### Exercise input
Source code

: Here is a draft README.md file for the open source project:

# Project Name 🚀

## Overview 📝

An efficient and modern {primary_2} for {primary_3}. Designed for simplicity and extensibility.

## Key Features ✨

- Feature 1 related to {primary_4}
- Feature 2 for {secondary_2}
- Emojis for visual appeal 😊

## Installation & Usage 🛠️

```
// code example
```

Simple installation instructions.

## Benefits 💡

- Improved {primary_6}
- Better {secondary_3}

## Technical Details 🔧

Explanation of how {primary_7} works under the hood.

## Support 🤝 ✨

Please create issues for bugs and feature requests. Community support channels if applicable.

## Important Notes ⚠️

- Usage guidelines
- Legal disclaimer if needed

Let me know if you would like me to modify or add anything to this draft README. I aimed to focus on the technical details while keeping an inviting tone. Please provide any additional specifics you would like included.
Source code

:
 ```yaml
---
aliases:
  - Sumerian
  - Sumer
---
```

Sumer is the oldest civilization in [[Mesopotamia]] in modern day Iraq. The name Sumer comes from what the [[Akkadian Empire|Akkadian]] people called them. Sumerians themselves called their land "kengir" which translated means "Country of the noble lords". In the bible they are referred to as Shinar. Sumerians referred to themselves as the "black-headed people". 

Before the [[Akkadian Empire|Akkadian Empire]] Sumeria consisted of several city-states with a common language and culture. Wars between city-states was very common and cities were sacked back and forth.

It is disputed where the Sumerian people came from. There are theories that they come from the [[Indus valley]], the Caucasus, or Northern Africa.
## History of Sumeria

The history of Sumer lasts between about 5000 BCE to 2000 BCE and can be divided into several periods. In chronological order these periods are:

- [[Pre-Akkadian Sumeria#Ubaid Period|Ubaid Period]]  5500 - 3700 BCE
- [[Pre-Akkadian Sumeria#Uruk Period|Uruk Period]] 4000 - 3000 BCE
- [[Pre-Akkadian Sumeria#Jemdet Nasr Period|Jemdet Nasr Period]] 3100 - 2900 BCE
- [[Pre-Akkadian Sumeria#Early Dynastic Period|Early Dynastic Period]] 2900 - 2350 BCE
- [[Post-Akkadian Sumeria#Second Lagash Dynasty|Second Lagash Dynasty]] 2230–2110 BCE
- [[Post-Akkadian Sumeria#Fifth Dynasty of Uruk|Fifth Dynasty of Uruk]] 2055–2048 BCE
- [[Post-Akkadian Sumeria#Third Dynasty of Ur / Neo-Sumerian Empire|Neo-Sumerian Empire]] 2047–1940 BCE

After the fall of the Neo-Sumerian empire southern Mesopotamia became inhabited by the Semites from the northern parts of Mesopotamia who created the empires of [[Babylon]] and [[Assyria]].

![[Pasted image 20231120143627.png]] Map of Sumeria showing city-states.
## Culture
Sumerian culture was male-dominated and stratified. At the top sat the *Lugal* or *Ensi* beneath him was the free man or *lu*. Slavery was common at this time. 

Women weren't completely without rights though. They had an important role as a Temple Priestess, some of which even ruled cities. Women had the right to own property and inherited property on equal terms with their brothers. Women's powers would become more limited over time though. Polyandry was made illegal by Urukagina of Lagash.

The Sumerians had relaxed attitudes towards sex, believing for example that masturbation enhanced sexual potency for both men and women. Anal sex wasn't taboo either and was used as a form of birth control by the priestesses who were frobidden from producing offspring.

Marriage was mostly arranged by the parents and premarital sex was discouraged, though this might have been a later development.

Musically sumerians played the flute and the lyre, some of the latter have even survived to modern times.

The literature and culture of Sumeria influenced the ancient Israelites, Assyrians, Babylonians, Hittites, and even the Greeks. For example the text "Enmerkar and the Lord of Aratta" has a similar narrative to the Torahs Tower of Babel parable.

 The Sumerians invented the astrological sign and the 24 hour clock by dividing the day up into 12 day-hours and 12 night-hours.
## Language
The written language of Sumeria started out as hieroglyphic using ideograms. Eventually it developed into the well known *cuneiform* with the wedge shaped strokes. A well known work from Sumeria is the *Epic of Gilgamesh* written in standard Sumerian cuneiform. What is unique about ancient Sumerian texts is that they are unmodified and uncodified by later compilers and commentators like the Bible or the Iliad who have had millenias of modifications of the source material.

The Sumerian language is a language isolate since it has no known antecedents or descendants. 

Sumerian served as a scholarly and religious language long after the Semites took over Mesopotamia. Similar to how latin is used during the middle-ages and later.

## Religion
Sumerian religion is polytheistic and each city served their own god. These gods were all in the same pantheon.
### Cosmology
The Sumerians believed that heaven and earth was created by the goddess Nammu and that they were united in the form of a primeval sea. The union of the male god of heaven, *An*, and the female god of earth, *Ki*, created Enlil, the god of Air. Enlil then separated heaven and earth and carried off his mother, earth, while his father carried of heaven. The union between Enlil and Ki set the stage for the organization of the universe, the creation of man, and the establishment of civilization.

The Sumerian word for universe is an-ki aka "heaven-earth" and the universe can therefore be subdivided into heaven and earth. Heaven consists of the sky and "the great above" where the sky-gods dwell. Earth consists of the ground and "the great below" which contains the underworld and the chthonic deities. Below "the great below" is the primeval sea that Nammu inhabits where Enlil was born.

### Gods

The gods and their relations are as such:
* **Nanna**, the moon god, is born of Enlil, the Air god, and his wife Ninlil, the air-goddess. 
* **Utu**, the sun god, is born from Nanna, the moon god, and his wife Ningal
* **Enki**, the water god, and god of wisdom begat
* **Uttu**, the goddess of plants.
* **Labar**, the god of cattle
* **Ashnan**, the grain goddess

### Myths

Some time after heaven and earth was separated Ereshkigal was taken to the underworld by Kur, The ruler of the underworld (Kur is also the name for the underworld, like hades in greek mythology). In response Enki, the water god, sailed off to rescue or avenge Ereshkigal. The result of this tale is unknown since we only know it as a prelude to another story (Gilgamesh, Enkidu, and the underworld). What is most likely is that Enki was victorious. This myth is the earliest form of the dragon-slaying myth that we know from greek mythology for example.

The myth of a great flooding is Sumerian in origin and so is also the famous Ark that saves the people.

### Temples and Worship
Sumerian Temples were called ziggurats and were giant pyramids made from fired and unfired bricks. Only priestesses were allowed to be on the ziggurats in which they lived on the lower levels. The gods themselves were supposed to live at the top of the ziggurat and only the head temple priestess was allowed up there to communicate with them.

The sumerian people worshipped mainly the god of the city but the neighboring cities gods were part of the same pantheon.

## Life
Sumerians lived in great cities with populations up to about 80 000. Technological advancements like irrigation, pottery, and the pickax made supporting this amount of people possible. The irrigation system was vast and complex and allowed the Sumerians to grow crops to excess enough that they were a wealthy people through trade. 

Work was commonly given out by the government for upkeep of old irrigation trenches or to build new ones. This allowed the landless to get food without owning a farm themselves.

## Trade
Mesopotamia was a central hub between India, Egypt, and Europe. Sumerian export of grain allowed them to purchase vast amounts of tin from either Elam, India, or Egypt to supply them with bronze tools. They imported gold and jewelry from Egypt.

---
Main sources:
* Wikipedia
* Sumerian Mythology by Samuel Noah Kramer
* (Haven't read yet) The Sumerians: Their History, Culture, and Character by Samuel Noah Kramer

### What is being asked
Return all lines of the data in which the string "irrigation" appears.

### Response
Sumerians lived in great cities with populations up to about 80 000. Technological advancements like irrigation, pottery, and the pickax made supporting this amount of people possible. The irrigation system was vast and complex and allowed the Sumerians to grow crops to excess enough that they were a wealthy people through trade. 
Work was commonly given out by the government for upkeep of old irrigation trenches or to build new ones. This allowed the landless to get food without owning a farm themselves.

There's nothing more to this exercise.